Here’s how we lay it out:

Recommended Read: What are key performance indicators and What is Business Performance Management

Goal > Critical Success Factor > Marketing Phase > Segment > Approach > Action > KPI

These seven elements are fundamental when establishing what to measure and how to track it and they are all connected. Here are the definitions and relationships: 

Map out actionable KPIs by moving through this step-by-step process: 

  1. Establish a Goal Broad desired outcome. It states “what” we want to accomplish but not “how.”  It states where you are going rather than how you will get there. 
  2. Critical Success Factor This is something that is vital to achieve the Goal. 
  3. Marketing Phase Determine which marketing phase you are in; Acquire (find new customers), Engage (connecting with existing contacts), Convert (turning existing prospects into customers), Retain (servicing existing customers).
  4. Segment Targeted audience or function being focused on. For Marketing, it can be based on new or existing customers, age, gender, location, etc.
  5. Approach Short-term plan. The approach is what you do, and for every critical success factor, there may be several approaches.
  6. Action Activity or business process required to be performed to attain the stated goal. This is the actual work we are going to do or the function we are going to measure.
  7. KPI tracks the Action.  Try to use Metrics rather than Measures. Measurements are single measurements of things, while Metrics are calculations from measures; Ratio, Average, Rate, and Percentage. 

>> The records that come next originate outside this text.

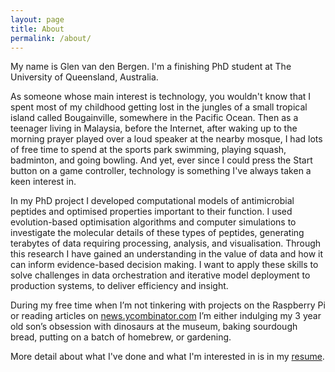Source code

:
 ```yaml
---
layout: page
title: About
permalink: /about/
---
```


My name is Glen van den Bergen. I'm a finishing PhD student at The University of Queensland, Australia.

As someone whose main interest is technology, you wouldn't know that I spent most of my childhood getting lost in the jungles of a small tropical island called Bougainville, somewhere in the Pacific Ocean. Then as a teenager living in Malaysia, before the Internet, after waking up to the morning prayer played over a loud speaker at the nearby mosque, I had lots of free time to spend at the sports park swimming, playing squash, badminton, and going bowling. And yet, ever since I could press the Start button on a game controller, technology is something I've always taken a keen interest in.

In my PhD project I developed computational models of antimicrobial peptides and optimised properties important to their function. I used evolution-based optimisation algorithms and computer simulations to investigate the molecular details of these types of peptides, generating terabytes of data requiring processing, analysis, and visualisation. Through this research I have gained an understanding in the value of data and how it can inform evidence-based decision making. I want to apply these skills to solve challenges in data orchestration and iterative model deployment to production systems, to deliver efficiency and insight.

During my free time when I’m not tinkering with projects on the Raspberry Pi or reading articles on [news.ycombinator.com](https://news.ycombinator.com/) I’m either indulging my 3 year old son’s obsession with dinosaurs at the museum, baking sourdough bread, putting on a batch of homebrew, or gardening.

More detail about what I've done and what I'm interested in is in my [resume](/assets/Glen_van_den_Bergen_CV_Resume.pdf).
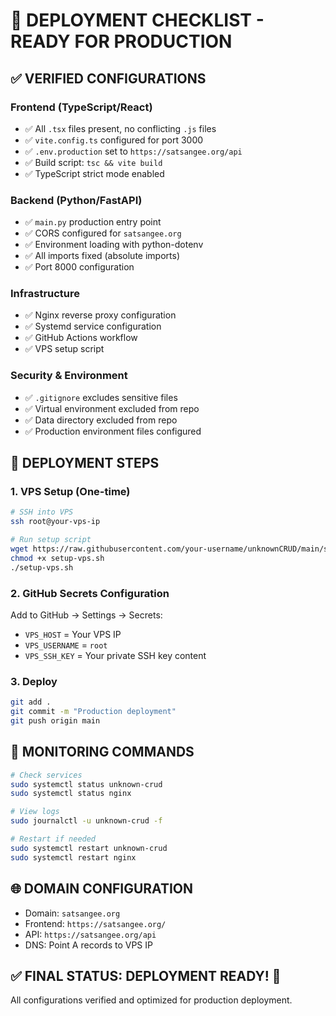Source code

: # 🚀 DEPLOYMENT CHECKLIST - READY FOR PRODUCTION

## ✅ VERIFIED CONFIGURATIONS

### Frontend (TypeScript/React)
- ✅ All `.tsx` files present, no conflicting `.js` files
- ✅ `vite.config.ts` configured for port 3000
- ✅ `.env.production` set to `https://satsangee.org/api`
- ✅ Build script: `tsc && vite build`
- ✅ TypeScript strict mode enabled

### Backend (Python/FastAPI)
- ✅ `main.py` production entry point
- ✅ CORS configured for `satsangee.org`
- ✅ Environment loading with python-dotenv
- ✅ All imports fixed (absolute imports)
- ✅ Port 8000 configuration

### Infrastructure
- ✅ Nginx reverse proxy configuration
- ✅ Systemd service configuration
- ✅ GitHub Actions workflow
- ✅ VPS setup script

### Security & Environment
- ✅ `.gitignore` excludes sensitive files
- ✅ Virtual environment excluded from repo
- ✅ Data directory excluded from repo
- ✅ Production environment files configured

## 🎯 DEPLOYMENT STEPS

### 1. VPS Setup (One-time)
```bash
# SSH into VPS
ssh root@your-vps-ip

# Run setup script
wget https://raw.githubusercontent.com/your-username/unknownCRUD/main/setup-vps.sh
chmod +x setup-vps.sh
./setup-vps.sh
```

### 2. GitHub Secrets Configuration
Add to GitHub → Settings → Secrets:
- `VPS_HOST` = Your VPS IP
- `VPS_USERNAME` = `root`
- `VPS_SSH_KEY` = Your private SSH key content

### 3. Deploy
```bash
git add .
git commit -m "Production deployment"
git push origin main
```

## 🔧 MONITORING COMMANDS

```bash
# Check services
sudo systemctl status unknown-crud
sudo systemctl status nginx

# View logs
sudo journalctl -u unknown-crud -f

# Restart if needed
sudo systemctl restart unknown-crud
sudo systemctl restart nginx
```

## 🌐 DOMAIN CONFIGURATION
- Domain: `satsangee.org`
- Frontend: `https://satsangee.org/`
- API: `https://satsangee.org/api`
- DNS: Point A records to VPS IP

## ✅ FINAL STATUS: DEPLOYMENT READY! 🚀

All configurations verified and optimized for production deployment.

Focus your measurements on KPIs

It is most effective to track events represented as KPI targets and then their actual numbers. If we are able to achieve the KPIs, each successive stage will also likely be attained and ultimately we will meet our stated goal. 

An example may be as follows: 

Goal: Make our new patio furniture set a category leader in sales revenue by year-end

Critical success factor: Offer a new line specific to active women 

Phase: Acquisition

Segment: Active, middle-aged women

Approach: Promotion at a local sports club

Activity: Advertise store coupons in sports club’s monthly magazine

KPI: Track coupons being used as % of those from other promotions 

You will likely have multiple approaches, activities and KPIs as you establish what things you need to do to drive sales. KPIs are the building blocks of all activities and are the easiest to measure. Ideally, they should be stated as calculated metrics, such as ratios, averages, percentages or rates, and should be compared over time. That way we can see how our activities are changing and what effect that has on our overall goals.